3. 繰下げ受給には注意点もある
年金の繰下げ受給には、「長生きしないと元が取れない」という以外にも注意点があります。ここでは代表的な3つの点を押さえておきましょう。
3.1 1. 年金受け取りまで働く必要がある
年金の受給開始を遅らせるということは、それまで無収入になるリスクがあるということです。定年退職を迎えたあとも、何らかの収入を確保する必要があるでしょう。
働き続けるにはスキルや健康が必須になりますし、不労所得を得るにはそれなりの知識や元本が必要になります。いずれにしても、計画的に人生設計を考えることが重要です。
3.2 2. 加給年金が受け取れない
繰下げ受給を利用すると、加給年金が受け取れなくなります。加給年金とは年金の扶養手当にあたるもので、条件を満たす配偶者や子どもがいる場合に上乗せされる年金のことです。

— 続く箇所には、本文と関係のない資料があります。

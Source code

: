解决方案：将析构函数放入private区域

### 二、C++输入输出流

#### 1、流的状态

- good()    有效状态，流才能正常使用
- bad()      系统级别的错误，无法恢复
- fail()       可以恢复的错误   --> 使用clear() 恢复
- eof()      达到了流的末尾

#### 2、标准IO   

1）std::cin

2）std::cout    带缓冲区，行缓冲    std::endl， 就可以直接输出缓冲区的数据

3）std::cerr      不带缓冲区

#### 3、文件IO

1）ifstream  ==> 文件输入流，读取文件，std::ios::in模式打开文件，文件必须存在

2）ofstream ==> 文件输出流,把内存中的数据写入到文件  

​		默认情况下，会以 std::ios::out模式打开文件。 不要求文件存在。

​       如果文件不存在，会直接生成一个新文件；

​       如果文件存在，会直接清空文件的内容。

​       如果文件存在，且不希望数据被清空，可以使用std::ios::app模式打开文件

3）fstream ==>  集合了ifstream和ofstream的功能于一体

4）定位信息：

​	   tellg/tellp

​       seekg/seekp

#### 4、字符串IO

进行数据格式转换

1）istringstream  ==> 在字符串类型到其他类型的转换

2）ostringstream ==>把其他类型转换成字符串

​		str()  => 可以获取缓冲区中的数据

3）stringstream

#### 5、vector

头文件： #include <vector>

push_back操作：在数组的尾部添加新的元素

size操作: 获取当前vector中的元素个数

年下の配偶者がいる方や年の離れた子どもがいる方にとって、年金の総額にかかわるとても重要なポイントです。しっかり確認しましょう。
3.3 3. 老後の負担が増えるかも
年金の額面が増えるのは嬉しいものですが、思わぬ影響が出ることもあります。例えば所得税や住民税が大幅に増えることもありますし、介護保険料や後期高齢者医療制度の保険料なども負担が増します。
これらは年金から天引きされるお金なので、振り込まれる手取り額があまり増えないことになります。
さらに、医療費や介護の一部負担金は所得に連動するため、年金額面が高いと3割負担になることもあります。負担に感じてしまうでしょう。